Saturday, April 30, 2016

Devastator


In pop culture, the name “Devastator” carries certain weight—literally.  Devastator was the first super-robot (gestalt to you fans out there) in the Transformers line, formed when the Constructicons combined.  Other giant robots would come along (I always thought Bruticus and Predaking were terrifying) and neither the individual Constructicons nor Devastator were the brightest tools in the shed…so you’d think familiarity would breed contempt.  But Devastator’s place in our mental mythology was secured by his appearance in The Transformers Movie, when the hushed voice of the otherwise jaded, I’ve-seen-it-all Kup whispers a horrified “Devastator” as the giant bot takes shape.  This was soon followed up by a shot that puts the audience in the Autobot defenders’ POV as Devastator rips open their defenses while Megatron calls for slaughter.  From then on, Devastator’s iconic status was assured.

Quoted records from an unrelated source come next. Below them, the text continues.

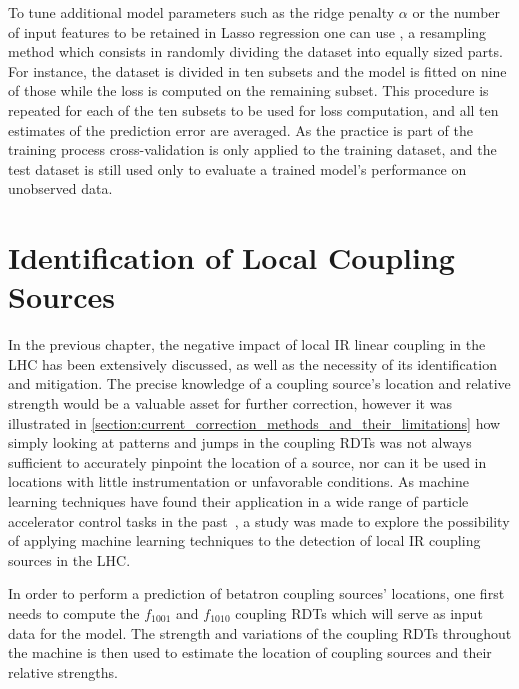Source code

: To tune additional model parameters such as the ridge penalty \(\alpha\) or the number of input features to be retained in Lasso regression one can use , a resampling method which consists in randomly dividing the dataset into equally sized parts.
For instance, the dataset is divided in ten subsets and the model is fitted on nine of those while the loss is computed on the remaining subset.
This procedure is repeated for each of the ten subsets to be used for loss computation, and all ten estimates of the prediction error are averaged.
As the practice is part of the training process cross-validation is only applied to the training dataset, and the test dataset is still used only to evaluate a trained model's performance on unobserved data.

\section{Identification of Local Coupling Sources}

In the previous chapter, the negative impact of local IR linear coupling in the LHC has been extensively discussed, as well as the necessity of its identification and mitigation.
The precise knowledge of a coupling source's location and relative strength would be a valuable asset for further correction, however it was illustrated in \cref{section:current_correction_methods_and_their_limitations} how simply looking at patterns and jumps in the coupling RDTs was not always sufficient to accurately pinpoint the  location of a source, nor can it be used in locations with little instrumentation or unfavorable conditions.
As machine learning techniques have found their application in a wide range of particle accelerator control tasks in the past~\cite{IPAC:Fol:Machine_Learning_Methods_for_Optics_Measurements_and_Corrections_at_LHC, IEEE:Edelen:Neural_Networks_Modeling_Control_Particle_Accelerators, EPAC:Bozoki:Neural_Networks_Orbit_Control_Accelerators, IPAC:Meier:Orbit_Correction_Studies_using_Neural_Networks, EPAC:Kijima:Beam_Diagnostic_System_for_Accelerator_using_Neural_Networks, PRAB:Fol:Detection_Faulty_BPMs, EPJP:Fol:Supervised_Learning_Reconstruction_Magnet_Errors}, a study was made to explore the possibility of applying machine learning techniques to the detection of local IR coupling sources in the LHC.

In order to perform a prediction of betatron coupling sources' locations, one first needs to compute the \(f_{1001}\) and \(f_{1010}\) coupling RDTs which will serve as input data for the model.
The strength and variations of the coupling RDTs throughout the machine is then used to estimate the location of coupling sources and their relative strengths.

So if you’re going to use the name “devastator” in your game, you better deliver.  Pathfinder’s devastator does, with a CR 22/MR 8 Gargantuan war machine powered by the soul of a corrupted and imprisoned angel being tormented for all eternity.  It’s got immunities and damage/spell resistance galore, its attacks are +5 unholy anarchic weapons that deal every kind of damage, it has nasty spell-like abilities like implosion and an at-will blade barrier, its aura boosts demonic allies, and the thing even absorbs good magic to gain temporary hit points. 

It. Is. A. Nightmare.

In fact, it’s so grim and grisly it feels like something more out of the Warhammer or even the Warhammer 40K universes rather than Pathfinder.  Even the Bestiary 5 art seems like Warhammer art—no surprise, since Helge C. Balzer also does work for Games Workshop.  And that’s perfectly appropriate for a construct this mythic and monstrous.  When you want to shrink the hope of Good and Man down to a single flickering candle flame…and then introduce a hurricane to snuff that flame out…the devastator is the way to go.

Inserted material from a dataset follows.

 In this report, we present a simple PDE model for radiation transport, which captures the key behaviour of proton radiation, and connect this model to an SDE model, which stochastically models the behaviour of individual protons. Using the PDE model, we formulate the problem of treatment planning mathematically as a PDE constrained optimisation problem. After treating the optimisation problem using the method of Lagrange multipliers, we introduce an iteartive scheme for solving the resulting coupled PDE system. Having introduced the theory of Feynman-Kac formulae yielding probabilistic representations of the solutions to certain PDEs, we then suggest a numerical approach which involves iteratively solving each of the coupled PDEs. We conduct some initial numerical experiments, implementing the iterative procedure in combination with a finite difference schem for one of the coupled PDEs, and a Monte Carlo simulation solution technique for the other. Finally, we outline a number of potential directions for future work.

One final note: Remember what I said about every cannon golem having a name? That goes triple for devastators.  (In fact, the full entry in Pathfinder Adventure Path #78: City of Locusts outlines the three named devastators known to patrol Golarion’s Worldwound.)

Obviously, devastators are meant to lead demonic invasions.  Since I assume you can handle that, here are three more unusual scenarios involving devastators:

When the army of demons and oni burst out of the Shadow Realm, their first target was Rotaru, the jinushigami whose forest lined the slopes of the Sleeping Mountain.  After three days and nights of fighting, the outsiders fed the exhausted elder kami into the eternal burning furnace of a devastator prepared especially for his tree-trunk frame.  Now not only do the demons have a new weapon of war for the second phase of their invasion, but as long as the mountain spirit is imprisoned the Sleeping Mountain will smoke, blotting out the rays of the sun so the dark spirits can frolic.

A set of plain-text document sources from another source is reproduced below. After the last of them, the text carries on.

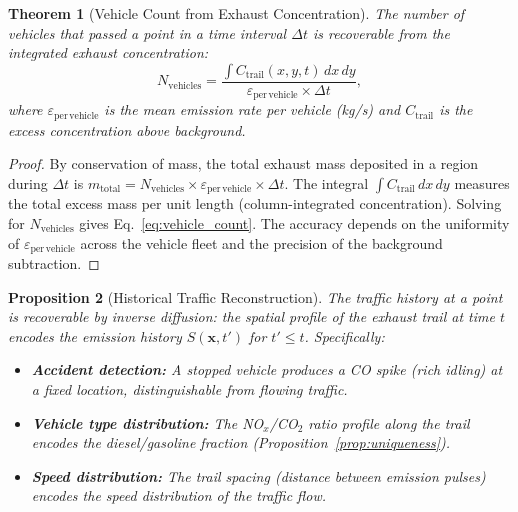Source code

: \documentclass[11pt,twocolumn,a4paper]{article}
\theoremstyle{plain}
\newtheorem{theorem}{Theorem}[section]
\newtheorem{proposition}[theorem]{Proposition}
\theoremstyle{definition}
\theoremstyle{remark}
\newcommand{\Ctrail}{C_{\mathrm{trail}}}
\begin{document}
\begin{theorem}[Vehicle Count from Exhaust Concentration]
\label{thm:vehicle_count}
The number of vehicles that passed a point in a time interval $\Delta t$ is recoverable from the integrated exhaust concentration:
\begin{equation}
N_{\mathrm{vehicles}} = \frac{\int \Ctrail(x, y, t) \, dx \, dy}{\varepsilon_{\mathrm{per\,vehicle}} \times \Delta t},
\label{eq:vehicle_count}
\end{equation}
where $\varepsilon_{\mathrm{per\,vehicle}}$ is the mean emission rate per vehicle (kg/s) and $\Ctrail$ is the excess concentration above background.
\end{theorem}

\begin{proof}
By conservation of mass, the total exhaust mass deposited in a region during $\Delta t$ is $m_{\mathrm{total}} = N_{\mathrm{vehicles}} \times \varepsilon_{\mathrm{per\,vehicle}} \times \Delta t$. The integral $\int \Ctrail \, dx \, dy$ measures the total excess mass per unit length (column-integrated concentration). Solving for $N_{\mathrm{vehicles}}$ gives Eq.~\eqref{eq:vehicle_count}. The accuracy depends on the uniformity of $\varepsilon_{\mathrm{per\,vehicle}}$ across the vehicle fleet and the precision of the background subtraction.
\end{proof}

\begin{proposition}[Historical Traffic Reconstruction]
\label{prop:historical}
The traffic history at a point is recoverable by inverse diffusion: the spatial profile of the exhaust trail at time $t$ encodes the emission history $S(\mathbf{x}, t')$ for $t' \leq t$. Specifically:
\begin{itemize}[nosep]
    \item \textbf{Accident detection:} A stopped vehicle produces a CO spike (rich idling) at a fixed location, distinguishable from flowing traffic.
    \item \textbf{Vehicle type distribution:} The NO$_x$/CO$_2$ ratio profile along the trail encodes the diesel/gasoline fraction (Proposition~\ref{prop:uniqueness}).
    \item \textbf{Speed distribution:} The trail spacing (distance between emission pulses) encodes the speed distribution of the traffic flow.
\end{itemize}
\end{proposition}
\end{document}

There was a time when demons were common in space, their ships knifing through the blackness like horrible flaming sharks.  Driven back and sealed within the Pain Nebula, demons are no longer a threat, but their many war machine creations are.  Demon moons not tied to any one planet or star float from system to system, their surfaces pockmarked with scars and furnaces.  Some of these carry undead, shadows, oozes, degenerate races like morlocks, and especially constructs.  Nearly every demon moon is patrolled by at least one devastator, and true demon worlds may have dozens.

Taniyar was an angel rescued from the metal gizzard of a devastator after a century of torment.  She spent twice that long recovering in a celestial hospice as her body and mind were restored.  Only the healing of her mind didn't take.  Now she longs to return to the only home that makes sense to her, the excruciating cage at the heart of a devastator.  Adventurers investigating either an incident of vandalism and theft at a heavenly library or the disappearance of Taniyar herself will eventually track her to the Junk Plane, where she has just used the stolen plans to finish constructing a new devastator.  The construct will be her agonizing home for the next millennium as she smashes world after world.

Pathfinder Adventure Path #78 90–91 & Pathfinder Bestiary 5 77

I had Devastator as a kid, but early on I broke the hard-to-transform Hook so I almost never got to play with him fully constructed.